# kontakt probleme



## Gerd1994 (23 Juli 2009)

Hallo 
ich habe eine Zweihandsicherheitsschaltung für Pressen aufgebaut.
Habe nun folgendes problem.
Durch verschiedene Funktionen konnte ich nicht direkt mit den Zweihandbedienstellen auf mein Sicherheitsrelais(Telemecanique XPS BC) fahren.
Habe also noch vier Siemensschütze dazwischen.
Die Anlage steht nun vor Ort und funktioniert nicht richtig.
Habe mir einen Versuchsaufbau mit den gleichen Bausteinen gemacht und festgestellt dass ich mit den Kontakten der Relais eine zu große Zeitverzögerung habe .Zweihandcontrol darf nur max 0,5s haben.

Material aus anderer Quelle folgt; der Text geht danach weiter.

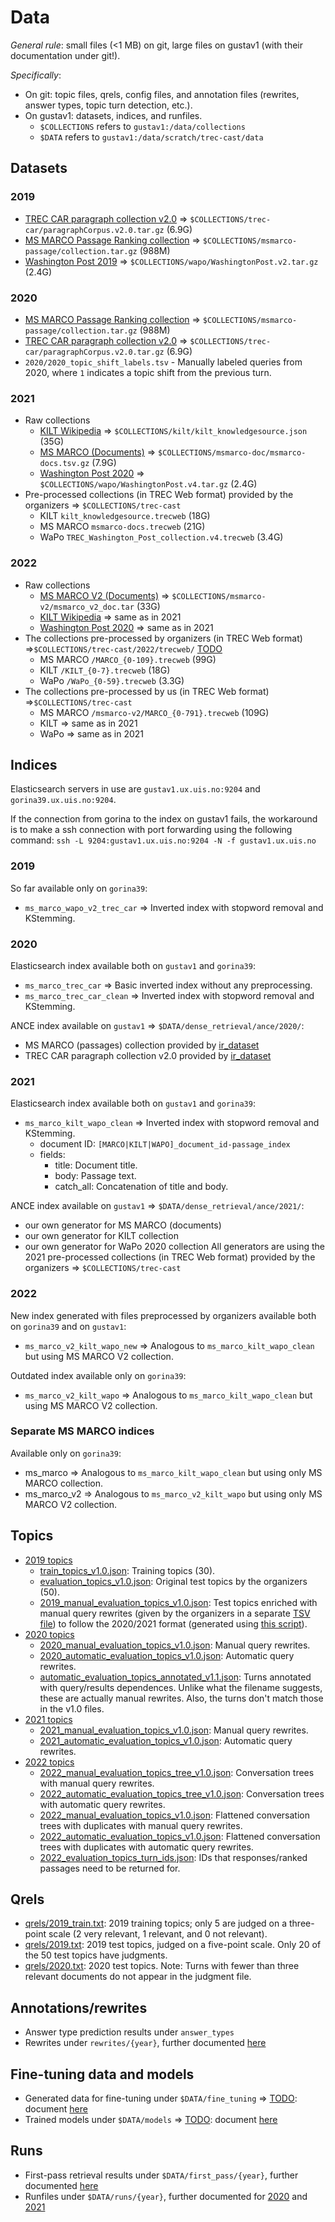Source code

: # Data

*General rule*: small files (<1 MB) on git, large files on gustav1 (with their documentation under git!). 

*Specifically*: 
  * On git: topic files, qrels, config files, and annotation files (rewrites, answer types, topic turn detection, etc.).
  * On gustav1: datasets, indices, and runfiles.
    - `$COLLECTIONS` refers to `gustav1:/data/collections`
    - `$DATA` refers to `gustav1:/data/scratch/trec-cast/data`

## Datasets

### 2019

  * [TREC CAR paragraph collection v2.0](http://trec-car.cs.unh.edu/datareleases/) => `$COLLECTIONS/trec-car/paragraphCorpus.v2.0.tar.gz` (6.9G)
  * [MS MARCO Passage Ranking collection](https://github.com/microsoft/MSMARCO-Passage-Ranking) => `$COLLECTIONS/msmarco-passage/collection.tar.gz` (988M)
  * [Washington Post 2019](https://trec.nist.gov/data/wapost/) => `$COLLECTIONS/wapo/WashingtonPost.v2.tar.gz` (2.4G)

### 2020

  * [MS MARCO Passage Ranking collection](https://github.com/microsoft/MSMARCO-Passage-Ranking) => `$COLLECTIONS/msmarco-passage/collection.tar.gz` (988M)  
  * [TREC CAR paragraph collection v2.0](http://trec-car.cs.unh.edu/datareleases/) => `$COLLECTIONS/trec-car/paragraphCorpus.v2.0.tar.gz` (6.9G)
  * `2020/2020_topic_shift_labels.tsv` - Manually labeled queries from 2020, where `1` indicates a topic shift from the previous turn.

### 2021

  * Raw collections
    - [KILT Wikipedia](https://github.com/facebookresearch/KILT/) => `$COLLECTIONS/kilt/kilt_knowledgesource.json` (35G)
    - [MS MARCO (Documents)](https://github.com/microsoft/MSMARCO-Document-Ranking) => `$COLLECTIONS/msmarco-doc/msmarco-docs.tsv.gz` (7.9G)
    - [Washington Post 2020](https://trec.nist.gov/data/wapost/) => `$COLLECTIONS/wapo/WashingtonPost.v4.tar.gz` (2.4G)
  * Pre-processed collections (in TREC Web format) provided by the organizers => `$COLLECTIONS/trec-cast`
    - KILT `kilt_knowledgesource.trecweb` (18G)
    - MS MARCO `msmarco-docs.trecweb` (21G)
    - WaPo `TREC_Washington_Post_collection.v4.trecweb` (3.4G)

### 2022
  * Raw collections
    - [MS MARCO V2 (Documents)](https://microsoft.github.io/msmarco/TREC-Deep-Learning-2021#document-ranking-dataset) => `$COLLECTIONS/msmarco-v2/msmarco_v2_doc.tar` (33G)
    - [KILT Wikipedia](https://github.com/facebookresearch/KILT/) => same as in 2021
    - [Washington Post 2020](https://trec.nist.gov/data/wapost/) => same as in 2021
  * The collections pre-processed by organizers (in TREC Web format) =>`$COLLECTIONS/trec-cast/2022/trecweb/` [TODO](https://github.com/iai-group/trec-cast/issues/416)
    - MS MARCO `/MARCO_{0-109}.trecweb` (99G)
    - KILT `/KILT_{0-7}.trecweb` (18G)
    - WaPo `/WaPo_{0-59}.trecweb` (3.3G)
  * The collections pre-processed by us (in TREC Web format) =>`$COLLECTIONS/trec-cast`
    - MS MARCO `/msmarco-v2/MARCO_{0-791}.trecweb` (109G)
    - KILT => same as in 2021
    - WaPo => same as in 2021

## Indices

Elasticsearch servers in use are `gustav1.ux.uis.no:9204` and `gorina39.ux.uis.no:9204`.

If the connection from gorina to the index on gustav1 fails, the workaround is to make a ssh connection with port forwarding using the following command:
`ssh -L 9204:gustav1.ux.uis.no:9204 -N -f gustav1.ux.uis.no`

### 2019

So far available only on `gorina39`:
  * `ms_marco_wapo_v2_trec_car` => Inverted index with stopword removal and KStemming.

### 2020

Elasticsearch index available both on `gustav1` and `gorina39`:
  * `ms_marco_trec_car` => Basic inverted index without any preprocessing.
  * `ms_marco_trec_car_clean` => Inverted index with stopword removal and KStemming.

ANCE index available on `gustav1` => `$DATA/dense_retrieval/ance/2020/`:
  - MS MARCO (passages) collection provided by [ir_dataset](https://ir-datasets.com/msmarco-passage.html#msmarco-passage)
  - TREC CAR paragraph collection v2.0 provided by [ir_dataset](https://ir-datasets.com/car.html#car/v2.0)

### 2021

Elasticsearch index available both on `gustav1` and `gorina39`:
  * `ms_marco_kilt_wapo_clean` => Inverted index with stopword removal and KStemming.
    - document ID: `[MARCO|KILT|WAPO]_document_id-passage_index`
    - fields: 
      - title: Document title.
      - body: Passage text.
      - catch_all: Concatenation of title and body.

ANCE index available on `gustav1` => `$DATA/dense_retrieval/ance/2021/`:
  - our own generator for MS MARCO (documents) 
  - our own generator for KILT collection 
  - our own generator for WaPo 2020 collection
All generators are using the 2021 pre-processed collections (in TREC Web format) provided by the organizers => `$COLLECTIONS/trec-cast` 

### 2022

New index generated with files preprocessed by organizers available both on `gorina39` and on `gustav1`:
  * `ms_marco_v2_kilt_wapo_new` => Analogous to `ms_marco_kilt_wapo_clean` but using MS MARCO V2 collection. 

Outdated index available only on `gorina39`:
  * `ms_marco_v2_kilt_wapo` => Analogous to `ms_marco_kilt_wapo_clean` but using MS MARCO V2 collection. 

### Separate MS MARCO indices

Available only on `gorina39`:
  * ms_marco => Analogous to `ms_marco_kilt_wapo_clean` but using only MS MARCO collection.
  * ms_marco_v2 => Analogous to `ms_marco_v2_kilt_wapo` but using only MS MARCO V2 collection.

## Topics

  * [2019 topics](topics/2019)
    - [train_topics_v1.0.json](topics/2019/train_topics_v1.0.json): Training topics (30).
    - [evaluation_topics_v1.0.json](data/topics/2019/evaluation_topics_v1.0.json): Original test topics by the organizers (50).
    - [2019_manual_evaluation_topics_v1.0.json](topics/2019/2019_manual_evaluation_topics_v1.0.json): Test topics enriched with manual query rewrites (given by the organizers in a separate [TSV file](data/topics/2019/evaluation_topics_annotated_resolved_v1.0.tsv)) to follow the 2020/2021 format (generated using [this script](treccast/core/util/topics/create_2019_topics_file.py)).
  * [2020 topics](topics/2020)
    - [2020_manual_evaluation_topics_v1.0.json](topics/2020/2020_manual_evaluation_topics_v1.0.json): Manual query rewrites.
    - [2020_automatic_evaluation_topics_v1.0.json](topics/2020/2020_automatic_evaluation_topics_v1.0.json): Automatic query rewrites.
    - [automatic_evaluation_topics_annotated_v1.1.json](topics/2020/automatic_evaluation_topics_annotated_v1.1.json): Turns annotated with query/results dependences. Unlike what the filename suggests, these are actually manual rewrites. Also, the turns don't match those in the v1.0 files.
  * [2021 topics](topics/2021)
    - [2021_manual_evaluation_topics_v1.0.json](topics/2021/2021_manual_evaluation_topics_v1.0.json): Manual query rewrites.
    - [2021_automatic_evaluation_topics_v1.0.json](topics/2021/2021_automatic_evaluation_topics_v1.0.json): Automatic query rewrites.
  * [2022 topics](topics/2022)
    - [2022_manual_evaluation_topics_tree_v1.0.json](topics/2022/2022_manual_evaluation_topics_tree_v1.0.json): Conversation trees with manual query rewrites.
    - [2022_automatic_evaluation_topics_tree_v1.0.json](topics/2022/2022_automatic_evaluation_topics_tree_v1.0.json): Conversation trees with automatic query rewrites.
    - [2022_manual_evaluation_topics_v1.0.json](topics/2022/2022_manual_evaluation_topics_v1.0.json): Flattened conversation trees with duplicates with manual query rewrites.
    - [2022_automatic_evaluation_topics_v1.0.json](topics/2022/2022_automatic_evaluation_tree_v1.0.json): Flattened conversation trees with duplicates with automatic query rewrites.
    - [2022_evaluation_topics_turn_ids.json](topics/2022/2022_evaluation_topics_turn_ids.json): IDs that responses/ranked passages need to be returned for.

## Qrels

  * [qrels/2019_train.txt](qrels/2019_train.txt): 2019 training topics; only 5 are judged on a three-point scale (2 very relevant, 1 relevant, and 0 not relevant).
  * [qrels/2019.txt](qrels/2019.txt): 2019 test topics, judged on a five-point scale. Only 20 of the 50 test topics have judgments.
  * [qrels/2020.txt](qrels/2020.txt): 2020 test topics. Note: Turns with fewer than three relevant documents do not appear in the judgment file.

## Annotations/rewrites

  * Answer type prediction results under `answer_types`
  * Rewrites under `rewrites/{year}`, further documented [here](rewrites/README.md)  

## Fine-tuning data and models
 
  * Generated data for fine-tuning under `$DATA/fine_tuning` => [TODO](https://github.com/iai-group/trec-cast-2021/issues/162): document [here](fine_tuning/README.md)  
  * Trained models under `$DATA/models` => [TODO](https://github.com/iai-group/trec-cast-2021/issues/163): document [here](models/README.md)

## Runs

  * First-pass retrieval results under `$DATA/first_pass/{year}`, further documented [here](first_pass/README.md)   
  * Runfiles under `$DATA/runs/{year}`, further documented for [2020](runs/2020/README.md) and [2021](runs/2021/README.md)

Habe schon mal was von Relais mit Sprungkontakten gehört.

Würde mich über eine Antwort freuen.


----------



## Sockenralf (23 Juli 2009)

Hallo,

wie darf man sich den Aufbau denn vorstellen?

Die Zweihand-Taster schalten Relais, und einige der Relais-Kontakte gehen dann auf die Eingänge des Zweihand-Relais?


MfG


----------



## jabba (23 Juli 2009)

Für die Schaltung würde ich gerne mal eine Berechnung in Sistema sehen.

Wie hast du das denn Sicher hinbekommen ?
Warum und wofür sind die Schütze davor.

Kanst du mal die Schaltung hier reinstellen.


----------



## Sockenralf (23 Juli 2009)

jabba schrieb:


> Wie hast du das denn Sicher hinbekommen ?


 

Hallo,

mir schwant fürchterliches 



MfGG


----------



## Gerd1994 (24 Juli 2009)

genau so wurde es konstruiert


----------



## jabba (24 Juli 2009)

von wem ? vom Mechanikkonstrukteuer


----------



## Gerd1994 (24 Juli 2009)

Ja ich weiß schon,daß man mit den Tastern direkt auf das Zweihandrelais verdrahten sollte.Die Anlage steht jetzt aber in einer etwas gefährlichen Gegend,sodaß man nicht unbedingt einen Service Man da hin schicken will.(Asien)Suche desshalb eine einfach Lösung bei der man nicht die komplette Anlage umverdrahten muß.


----------



## jabba (24 Juli 2009)

Gerd1994 schrieb:


> .Die Anlage steht jetzt aber in einer etwas gefährlichen Gegend


 
Klar, da steht ja eure Maschine *ROFL*.

Wenn du in beiden Tasterpfaden den gleichen Aufbau hast, müßte das doch trotzdem innerhalb der Zeit klappen.
Früher gabs es mal welche mit 1s, vieleicht hat ein Hersteller so etwas noch, ist dann aber nicht nach der aktuellen Norm.


----------



## Steve81 (24 Juli 2009)

Also ich würde den hinschicken, der es verbrochen, äh ich meine "konstruiert", hat!


----------



## Rudi (24 Juli 2009)

Hoffentlich plant nicht schon jemand ein sicheres Auto.
Das muß dann bestimmt in der Garage bleiben.


----------



## Sockenralf (24 Juli 2009)

Hallo,

spontaner Einfall ohne Rücksicht auf Sicherheit, Normen etc:

Tausche das Zweihand-Relais gegen eine kleine Sicherheits-SPS, die entsprechend programmiert ist (Easy, Pluto etc.)


----------